What has happened?
The Treasurer has released advice received from the CFR, which includes a number of specific recommendations for the regulation of financial benchmarks and was jointly developed by the Australian Securities and Investments Commission (ASIC), the Reserve Bank of Australia (RBA), the Australian Prudential Regulation Authority (APRA) and the Commonwealth Treasury.
The advice was provided at the request of the Treasurer and followed CFR stakeholder consultation on reform options.
The Treasurer has stated that this “package will ensure our regulatory regime is as modern and secure as any comparable regime found in equivalent foreign jurisdictions, such as the United Kingdom and the European Union.”
What are the recommendations?
Key aspects of the CFR recommendations include that:
- (new ASIC licensing regime) administrators of “significant benchmarks” should be required to hold a new, standalone “benchmark administration licence”, unless exempted.
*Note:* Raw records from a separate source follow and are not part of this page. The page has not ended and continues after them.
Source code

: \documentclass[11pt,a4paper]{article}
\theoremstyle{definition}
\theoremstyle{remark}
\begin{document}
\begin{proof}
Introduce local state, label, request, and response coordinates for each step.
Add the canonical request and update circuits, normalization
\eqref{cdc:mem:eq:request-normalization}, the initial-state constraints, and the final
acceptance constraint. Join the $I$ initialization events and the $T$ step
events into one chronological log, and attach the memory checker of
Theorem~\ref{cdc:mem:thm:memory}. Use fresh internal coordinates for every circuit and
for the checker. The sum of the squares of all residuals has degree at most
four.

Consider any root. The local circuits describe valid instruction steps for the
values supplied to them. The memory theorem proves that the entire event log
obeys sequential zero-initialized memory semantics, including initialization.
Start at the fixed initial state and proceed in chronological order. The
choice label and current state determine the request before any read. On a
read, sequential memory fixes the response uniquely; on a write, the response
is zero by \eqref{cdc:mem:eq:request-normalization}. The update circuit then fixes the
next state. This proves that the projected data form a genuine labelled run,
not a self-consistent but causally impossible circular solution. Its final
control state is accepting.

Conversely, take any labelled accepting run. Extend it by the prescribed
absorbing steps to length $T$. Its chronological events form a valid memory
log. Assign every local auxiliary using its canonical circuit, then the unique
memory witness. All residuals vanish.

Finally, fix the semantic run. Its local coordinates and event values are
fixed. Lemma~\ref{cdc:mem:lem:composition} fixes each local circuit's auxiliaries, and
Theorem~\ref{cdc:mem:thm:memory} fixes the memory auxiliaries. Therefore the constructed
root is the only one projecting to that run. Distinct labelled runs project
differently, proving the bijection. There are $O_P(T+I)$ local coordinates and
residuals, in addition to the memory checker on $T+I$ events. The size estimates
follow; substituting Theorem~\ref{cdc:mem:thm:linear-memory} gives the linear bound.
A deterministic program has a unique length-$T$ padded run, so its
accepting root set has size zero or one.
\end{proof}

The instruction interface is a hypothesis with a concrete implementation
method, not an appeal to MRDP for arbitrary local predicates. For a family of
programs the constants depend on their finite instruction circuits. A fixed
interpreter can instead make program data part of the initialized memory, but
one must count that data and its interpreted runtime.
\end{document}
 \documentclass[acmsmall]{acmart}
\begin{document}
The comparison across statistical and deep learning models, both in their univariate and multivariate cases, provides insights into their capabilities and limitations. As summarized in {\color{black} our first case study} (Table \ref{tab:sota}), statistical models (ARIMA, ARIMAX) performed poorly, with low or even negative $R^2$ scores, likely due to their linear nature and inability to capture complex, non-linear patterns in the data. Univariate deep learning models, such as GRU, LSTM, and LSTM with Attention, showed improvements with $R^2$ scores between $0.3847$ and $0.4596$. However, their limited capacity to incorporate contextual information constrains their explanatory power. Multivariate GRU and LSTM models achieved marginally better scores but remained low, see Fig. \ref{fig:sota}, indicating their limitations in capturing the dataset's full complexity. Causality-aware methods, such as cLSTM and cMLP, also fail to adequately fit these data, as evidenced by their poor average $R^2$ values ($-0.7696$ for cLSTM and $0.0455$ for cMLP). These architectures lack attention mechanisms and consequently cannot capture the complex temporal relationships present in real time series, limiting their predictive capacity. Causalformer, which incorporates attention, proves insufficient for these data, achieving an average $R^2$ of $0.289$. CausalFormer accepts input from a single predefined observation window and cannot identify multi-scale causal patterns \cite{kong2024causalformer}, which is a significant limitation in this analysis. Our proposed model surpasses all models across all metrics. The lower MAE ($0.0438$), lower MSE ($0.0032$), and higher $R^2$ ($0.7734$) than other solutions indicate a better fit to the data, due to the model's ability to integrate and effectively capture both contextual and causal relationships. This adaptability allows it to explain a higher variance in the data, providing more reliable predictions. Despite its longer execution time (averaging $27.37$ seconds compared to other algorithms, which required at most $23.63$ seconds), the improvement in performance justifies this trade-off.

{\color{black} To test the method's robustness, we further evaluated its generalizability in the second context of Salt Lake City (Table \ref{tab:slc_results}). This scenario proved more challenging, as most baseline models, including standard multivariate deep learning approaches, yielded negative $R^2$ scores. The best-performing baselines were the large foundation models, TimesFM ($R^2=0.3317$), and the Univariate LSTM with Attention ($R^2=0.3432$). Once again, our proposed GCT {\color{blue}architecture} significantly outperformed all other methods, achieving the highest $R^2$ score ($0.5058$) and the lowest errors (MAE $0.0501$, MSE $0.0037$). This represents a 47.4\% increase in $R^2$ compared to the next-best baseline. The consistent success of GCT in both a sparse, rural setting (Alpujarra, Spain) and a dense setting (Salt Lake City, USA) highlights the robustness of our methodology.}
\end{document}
The CFR has recommended that “significant benchmarks” should be identified by reference to specified criteria, which in broad terms are intended to identify systemically important benchmarks and benchmarks that will have a significant impact on investors. However, for certainty, the CFR has also recommended that the implementing legislation or regulations should include an initial list of significant benchmarks, and that ASIC should be empowered to prescribe additional (or remove) significant benchmarks from time to time.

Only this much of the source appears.